(Materials provided begins)
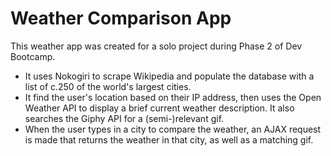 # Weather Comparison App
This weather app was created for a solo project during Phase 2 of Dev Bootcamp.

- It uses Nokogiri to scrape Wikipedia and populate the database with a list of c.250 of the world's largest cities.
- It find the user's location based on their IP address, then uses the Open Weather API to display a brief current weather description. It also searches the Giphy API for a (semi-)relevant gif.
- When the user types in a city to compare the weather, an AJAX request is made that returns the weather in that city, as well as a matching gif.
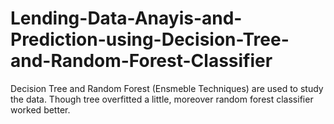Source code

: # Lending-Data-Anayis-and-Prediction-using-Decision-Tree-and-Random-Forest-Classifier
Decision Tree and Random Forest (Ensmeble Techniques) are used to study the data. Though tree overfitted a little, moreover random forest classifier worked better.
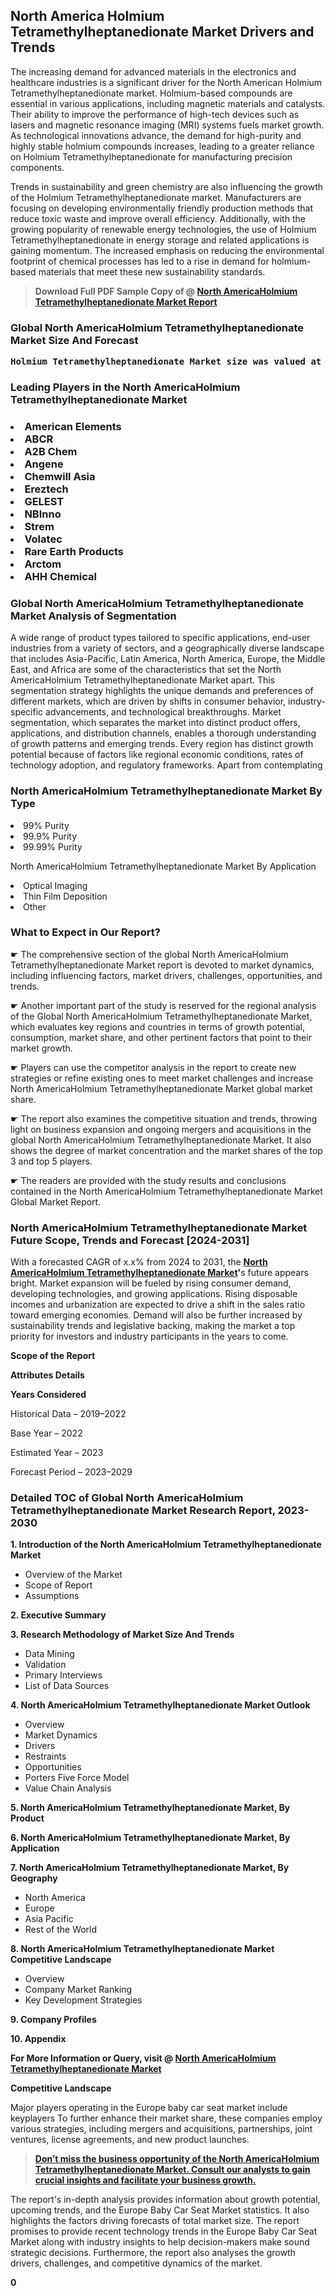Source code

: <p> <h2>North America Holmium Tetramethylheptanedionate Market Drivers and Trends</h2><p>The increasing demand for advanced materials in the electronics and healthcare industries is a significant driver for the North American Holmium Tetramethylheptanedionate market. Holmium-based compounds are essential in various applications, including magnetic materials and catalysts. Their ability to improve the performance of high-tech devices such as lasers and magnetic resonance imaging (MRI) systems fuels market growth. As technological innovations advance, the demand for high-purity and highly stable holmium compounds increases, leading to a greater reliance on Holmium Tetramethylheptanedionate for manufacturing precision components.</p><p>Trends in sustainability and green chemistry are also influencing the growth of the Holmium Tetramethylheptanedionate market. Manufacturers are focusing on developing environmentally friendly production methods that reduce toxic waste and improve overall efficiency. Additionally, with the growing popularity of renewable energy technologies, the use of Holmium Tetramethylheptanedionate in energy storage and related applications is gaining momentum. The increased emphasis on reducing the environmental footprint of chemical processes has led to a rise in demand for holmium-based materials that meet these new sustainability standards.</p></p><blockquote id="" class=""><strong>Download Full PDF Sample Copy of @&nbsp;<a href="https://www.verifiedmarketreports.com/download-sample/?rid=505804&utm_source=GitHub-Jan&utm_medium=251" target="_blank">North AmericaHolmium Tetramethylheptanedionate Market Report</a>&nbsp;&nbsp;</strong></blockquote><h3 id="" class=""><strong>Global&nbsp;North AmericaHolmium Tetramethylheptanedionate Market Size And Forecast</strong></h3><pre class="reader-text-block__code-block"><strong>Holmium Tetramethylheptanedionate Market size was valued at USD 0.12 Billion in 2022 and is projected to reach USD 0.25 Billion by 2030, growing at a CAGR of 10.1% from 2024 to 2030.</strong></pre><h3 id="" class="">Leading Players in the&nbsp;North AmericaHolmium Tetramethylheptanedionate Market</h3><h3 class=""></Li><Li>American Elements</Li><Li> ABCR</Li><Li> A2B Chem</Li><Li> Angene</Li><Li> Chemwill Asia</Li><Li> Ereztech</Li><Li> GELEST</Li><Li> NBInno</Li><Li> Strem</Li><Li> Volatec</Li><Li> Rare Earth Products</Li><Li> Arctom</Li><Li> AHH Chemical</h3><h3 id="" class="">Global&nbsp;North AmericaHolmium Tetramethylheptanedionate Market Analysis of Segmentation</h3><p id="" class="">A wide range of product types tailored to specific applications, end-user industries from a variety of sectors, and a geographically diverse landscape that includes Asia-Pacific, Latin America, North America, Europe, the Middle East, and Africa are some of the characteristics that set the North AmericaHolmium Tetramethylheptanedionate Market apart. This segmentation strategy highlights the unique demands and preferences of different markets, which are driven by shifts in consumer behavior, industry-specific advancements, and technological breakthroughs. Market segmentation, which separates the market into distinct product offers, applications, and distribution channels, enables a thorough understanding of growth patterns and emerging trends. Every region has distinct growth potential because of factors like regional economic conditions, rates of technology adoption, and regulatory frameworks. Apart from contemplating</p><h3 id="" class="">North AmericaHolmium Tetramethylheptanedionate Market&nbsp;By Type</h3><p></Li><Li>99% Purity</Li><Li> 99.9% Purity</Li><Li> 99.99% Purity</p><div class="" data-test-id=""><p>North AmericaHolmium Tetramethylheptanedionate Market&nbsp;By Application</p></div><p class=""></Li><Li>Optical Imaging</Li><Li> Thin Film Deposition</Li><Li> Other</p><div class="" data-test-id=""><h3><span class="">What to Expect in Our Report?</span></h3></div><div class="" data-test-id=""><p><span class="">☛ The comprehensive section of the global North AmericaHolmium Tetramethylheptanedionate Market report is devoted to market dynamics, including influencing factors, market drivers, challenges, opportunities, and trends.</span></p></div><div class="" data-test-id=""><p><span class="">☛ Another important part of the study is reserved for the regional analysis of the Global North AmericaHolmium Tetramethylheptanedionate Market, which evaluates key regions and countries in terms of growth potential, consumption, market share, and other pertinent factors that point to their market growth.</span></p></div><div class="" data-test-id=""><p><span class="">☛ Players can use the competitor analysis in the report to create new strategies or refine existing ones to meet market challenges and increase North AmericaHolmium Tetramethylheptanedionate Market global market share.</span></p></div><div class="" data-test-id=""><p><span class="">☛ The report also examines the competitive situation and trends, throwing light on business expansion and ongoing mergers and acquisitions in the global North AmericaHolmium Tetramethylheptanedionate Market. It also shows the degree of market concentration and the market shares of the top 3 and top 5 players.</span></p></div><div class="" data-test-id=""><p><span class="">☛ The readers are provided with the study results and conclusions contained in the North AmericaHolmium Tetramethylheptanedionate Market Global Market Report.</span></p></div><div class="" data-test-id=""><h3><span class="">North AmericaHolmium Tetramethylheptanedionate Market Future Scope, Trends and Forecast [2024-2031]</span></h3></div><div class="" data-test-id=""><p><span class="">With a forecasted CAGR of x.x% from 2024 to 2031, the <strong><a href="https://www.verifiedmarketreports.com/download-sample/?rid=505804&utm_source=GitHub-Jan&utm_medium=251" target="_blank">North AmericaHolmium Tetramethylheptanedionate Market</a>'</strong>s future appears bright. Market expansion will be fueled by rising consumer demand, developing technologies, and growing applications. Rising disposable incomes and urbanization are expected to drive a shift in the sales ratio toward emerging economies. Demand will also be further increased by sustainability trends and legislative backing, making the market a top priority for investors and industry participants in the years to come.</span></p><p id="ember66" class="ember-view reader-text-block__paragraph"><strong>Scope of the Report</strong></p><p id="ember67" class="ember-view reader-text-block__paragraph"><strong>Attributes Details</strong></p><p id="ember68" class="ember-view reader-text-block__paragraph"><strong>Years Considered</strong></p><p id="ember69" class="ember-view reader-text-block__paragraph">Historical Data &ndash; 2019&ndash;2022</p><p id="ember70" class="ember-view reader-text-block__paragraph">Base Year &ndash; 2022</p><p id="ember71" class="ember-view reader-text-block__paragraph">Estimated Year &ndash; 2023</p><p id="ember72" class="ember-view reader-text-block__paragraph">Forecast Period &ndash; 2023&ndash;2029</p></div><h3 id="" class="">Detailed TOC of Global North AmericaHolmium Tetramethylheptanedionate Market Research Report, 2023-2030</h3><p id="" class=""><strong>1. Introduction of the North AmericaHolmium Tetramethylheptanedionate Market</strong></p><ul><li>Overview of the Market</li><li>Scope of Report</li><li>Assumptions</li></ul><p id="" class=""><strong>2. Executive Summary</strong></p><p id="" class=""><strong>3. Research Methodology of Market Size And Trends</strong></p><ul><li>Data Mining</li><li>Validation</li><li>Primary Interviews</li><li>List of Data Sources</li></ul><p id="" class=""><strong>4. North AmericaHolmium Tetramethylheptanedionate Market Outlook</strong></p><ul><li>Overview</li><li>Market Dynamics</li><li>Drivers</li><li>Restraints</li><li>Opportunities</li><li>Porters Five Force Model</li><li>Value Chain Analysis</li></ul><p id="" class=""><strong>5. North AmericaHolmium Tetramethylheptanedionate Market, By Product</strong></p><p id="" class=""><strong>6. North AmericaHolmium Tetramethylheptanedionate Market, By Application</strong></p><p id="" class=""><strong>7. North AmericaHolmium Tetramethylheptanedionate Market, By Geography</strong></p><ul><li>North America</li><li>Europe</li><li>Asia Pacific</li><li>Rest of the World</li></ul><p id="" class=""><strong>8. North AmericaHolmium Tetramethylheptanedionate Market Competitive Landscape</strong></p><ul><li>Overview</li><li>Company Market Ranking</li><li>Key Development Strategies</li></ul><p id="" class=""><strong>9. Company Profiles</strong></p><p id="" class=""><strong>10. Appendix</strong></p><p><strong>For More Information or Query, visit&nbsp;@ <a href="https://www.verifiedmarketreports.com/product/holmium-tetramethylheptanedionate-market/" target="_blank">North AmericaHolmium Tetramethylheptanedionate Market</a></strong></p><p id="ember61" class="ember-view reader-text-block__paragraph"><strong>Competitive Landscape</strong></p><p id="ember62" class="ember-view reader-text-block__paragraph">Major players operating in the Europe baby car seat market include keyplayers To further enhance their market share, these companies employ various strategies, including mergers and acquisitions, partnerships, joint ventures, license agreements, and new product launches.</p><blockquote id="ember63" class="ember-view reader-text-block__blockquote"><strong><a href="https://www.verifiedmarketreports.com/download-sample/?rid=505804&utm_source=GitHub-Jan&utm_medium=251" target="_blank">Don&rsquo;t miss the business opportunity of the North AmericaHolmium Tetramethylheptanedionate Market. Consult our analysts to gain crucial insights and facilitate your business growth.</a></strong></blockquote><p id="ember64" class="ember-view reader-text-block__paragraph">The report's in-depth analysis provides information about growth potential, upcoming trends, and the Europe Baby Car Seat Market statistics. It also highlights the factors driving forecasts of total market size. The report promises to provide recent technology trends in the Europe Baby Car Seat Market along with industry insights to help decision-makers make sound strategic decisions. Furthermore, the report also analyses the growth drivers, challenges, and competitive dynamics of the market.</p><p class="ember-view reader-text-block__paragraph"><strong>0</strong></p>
(Materials provided ends)
(Materials provided begins)
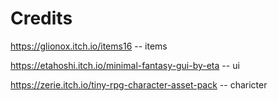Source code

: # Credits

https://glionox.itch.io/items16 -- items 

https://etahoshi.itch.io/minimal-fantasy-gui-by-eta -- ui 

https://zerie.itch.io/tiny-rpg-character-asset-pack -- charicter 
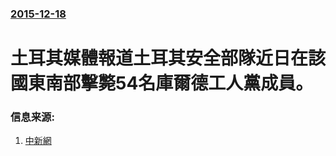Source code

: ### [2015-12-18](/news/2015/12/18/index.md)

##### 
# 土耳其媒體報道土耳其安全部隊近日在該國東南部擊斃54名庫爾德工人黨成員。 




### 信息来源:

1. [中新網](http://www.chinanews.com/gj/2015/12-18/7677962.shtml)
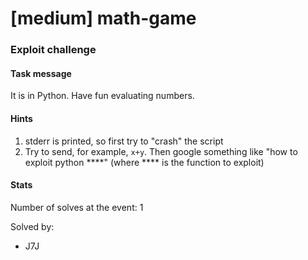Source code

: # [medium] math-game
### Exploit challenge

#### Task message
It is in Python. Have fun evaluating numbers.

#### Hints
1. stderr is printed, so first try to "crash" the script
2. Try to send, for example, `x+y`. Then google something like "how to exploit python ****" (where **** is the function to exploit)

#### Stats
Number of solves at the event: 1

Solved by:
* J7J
(Materials provided ends)
(Materials provided begins)
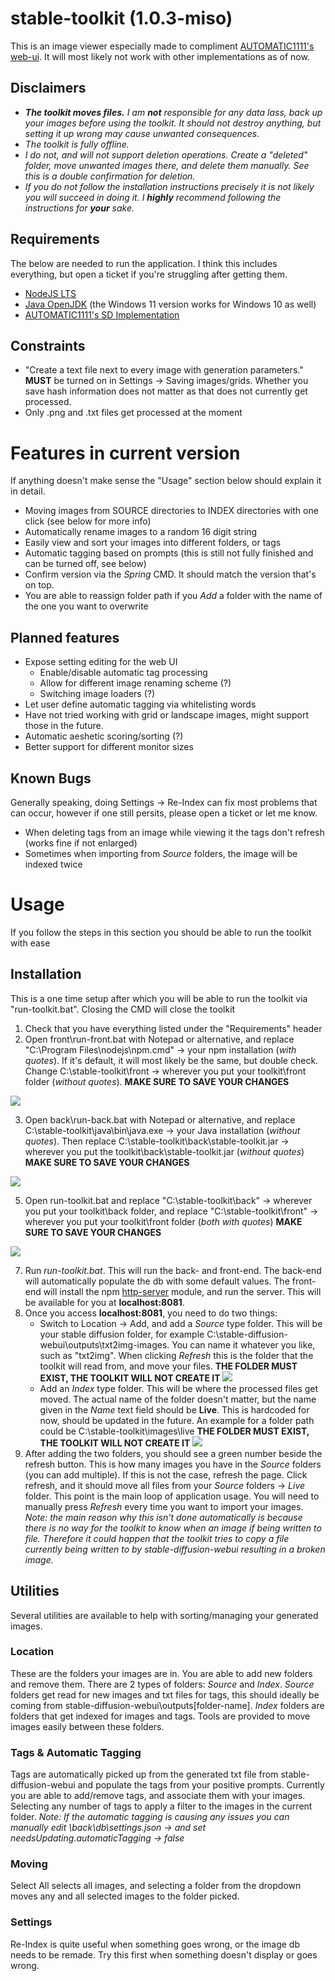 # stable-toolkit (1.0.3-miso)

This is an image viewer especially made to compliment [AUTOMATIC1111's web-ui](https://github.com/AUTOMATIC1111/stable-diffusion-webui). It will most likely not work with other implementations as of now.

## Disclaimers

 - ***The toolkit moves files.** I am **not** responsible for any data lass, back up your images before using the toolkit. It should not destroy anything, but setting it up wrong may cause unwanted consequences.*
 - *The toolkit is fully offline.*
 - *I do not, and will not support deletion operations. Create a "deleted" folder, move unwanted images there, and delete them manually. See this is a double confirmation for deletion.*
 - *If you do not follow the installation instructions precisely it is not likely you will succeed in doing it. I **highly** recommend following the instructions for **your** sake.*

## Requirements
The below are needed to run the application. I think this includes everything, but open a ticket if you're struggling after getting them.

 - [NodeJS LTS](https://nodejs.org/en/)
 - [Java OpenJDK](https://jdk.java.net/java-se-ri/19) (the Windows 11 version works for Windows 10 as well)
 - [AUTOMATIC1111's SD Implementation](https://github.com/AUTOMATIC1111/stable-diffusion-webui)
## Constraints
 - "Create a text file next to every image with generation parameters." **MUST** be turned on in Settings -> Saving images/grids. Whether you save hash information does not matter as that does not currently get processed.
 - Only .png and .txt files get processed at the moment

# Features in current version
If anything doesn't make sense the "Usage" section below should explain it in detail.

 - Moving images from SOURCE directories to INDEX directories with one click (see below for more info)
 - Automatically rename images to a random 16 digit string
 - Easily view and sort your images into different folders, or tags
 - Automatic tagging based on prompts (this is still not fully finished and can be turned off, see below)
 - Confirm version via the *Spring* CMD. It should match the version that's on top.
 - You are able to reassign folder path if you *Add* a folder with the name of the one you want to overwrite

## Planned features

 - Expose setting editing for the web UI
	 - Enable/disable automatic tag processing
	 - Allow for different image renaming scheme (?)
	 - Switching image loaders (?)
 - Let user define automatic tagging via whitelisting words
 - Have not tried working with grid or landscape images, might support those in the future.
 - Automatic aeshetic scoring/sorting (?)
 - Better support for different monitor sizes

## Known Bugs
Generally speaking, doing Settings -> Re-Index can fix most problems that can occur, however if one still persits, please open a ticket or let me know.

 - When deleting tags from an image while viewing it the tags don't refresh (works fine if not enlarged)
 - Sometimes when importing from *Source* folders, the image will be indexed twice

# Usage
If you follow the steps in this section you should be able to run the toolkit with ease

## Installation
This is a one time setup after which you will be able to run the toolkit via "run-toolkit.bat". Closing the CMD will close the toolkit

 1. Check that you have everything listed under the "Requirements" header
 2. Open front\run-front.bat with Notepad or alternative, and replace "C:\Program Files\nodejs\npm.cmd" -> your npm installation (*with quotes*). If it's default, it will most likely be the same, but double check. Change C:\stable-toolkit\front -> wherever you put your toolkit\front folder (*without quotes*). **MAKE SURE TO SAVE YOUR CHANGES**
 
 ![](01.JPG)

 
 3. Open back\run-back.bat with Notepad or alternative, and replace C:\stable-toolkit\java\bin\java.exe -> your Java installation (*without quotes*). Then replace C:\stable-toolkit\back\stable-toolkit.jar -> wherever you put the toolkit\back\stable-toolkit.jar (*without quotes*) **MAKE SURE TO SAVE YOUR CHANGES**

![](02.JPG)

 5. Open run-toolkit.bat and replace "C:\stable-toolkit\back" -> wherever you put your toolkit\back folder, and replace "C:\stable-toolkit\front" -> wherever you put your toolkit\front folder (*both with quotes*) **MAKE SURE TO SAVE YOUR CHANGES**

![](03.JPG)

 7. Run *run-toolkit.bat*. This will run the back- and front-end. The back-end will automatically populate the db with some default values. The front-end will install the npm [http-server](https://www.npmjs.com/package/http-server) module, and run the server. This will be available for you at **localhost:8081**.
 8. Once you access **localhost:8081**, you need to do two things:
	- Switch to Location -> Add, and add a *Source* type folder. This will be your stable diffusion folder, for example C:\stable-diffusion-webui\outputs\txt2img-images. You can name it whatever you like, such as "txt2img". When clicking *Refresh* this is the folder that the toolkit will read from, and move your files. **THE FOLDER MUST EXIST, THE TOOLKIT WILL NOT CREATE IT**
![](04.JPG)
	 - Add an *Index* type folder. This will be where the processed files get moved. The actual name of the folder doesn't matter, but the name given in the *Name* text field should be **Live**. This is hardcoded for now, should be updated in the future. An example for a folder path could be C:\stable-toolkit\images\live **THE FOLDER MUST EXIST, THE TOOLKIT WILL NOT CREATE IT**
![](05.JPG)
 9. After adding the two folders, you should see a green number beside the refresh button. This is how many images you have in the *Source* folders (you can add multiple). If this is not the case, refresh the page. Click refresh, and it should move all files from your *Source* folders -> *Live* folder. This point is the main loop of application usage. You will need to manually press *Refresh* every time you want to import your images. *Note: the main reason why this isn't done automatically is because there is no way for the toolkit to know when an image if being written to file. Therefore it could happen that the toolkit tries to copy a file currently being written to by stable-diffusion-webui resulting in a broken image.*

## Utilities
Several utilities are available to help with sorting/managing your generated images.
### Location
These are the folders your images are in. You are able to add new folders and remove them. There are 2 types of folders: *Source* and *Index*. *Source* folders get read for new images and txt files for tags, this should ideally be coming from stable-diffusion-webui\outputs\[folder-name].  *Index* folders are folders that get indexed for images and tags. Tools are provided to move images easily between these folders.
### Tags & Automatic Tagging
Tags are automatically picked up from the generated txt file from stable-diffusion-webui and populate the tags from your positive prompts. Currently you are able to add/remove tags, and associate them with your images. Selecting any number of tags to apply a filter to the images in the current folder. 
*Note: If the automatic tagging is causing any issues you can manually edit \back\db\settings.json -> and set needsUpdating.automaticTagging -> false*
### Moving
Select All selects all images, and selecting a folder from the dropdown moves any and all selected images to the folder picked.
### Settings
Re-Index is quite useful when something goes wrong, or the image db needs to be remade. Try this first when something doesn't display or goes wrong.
(Materials provided ends)
◆ Task prompt
Reproduce the lines of the entries above from the one with "- When deleting" to the one with "If you follow", both included, exactly and without any other line.

◆ Response for this exercise
 - When deleting tags from an image while viewing it the tags don't refresh (works fine if not enlarged)
 - Sometimes when importing from *Source* folders, the image will be indexed twice

# Usage
If you follow the steps in this section you should be able to run the toolkit with ease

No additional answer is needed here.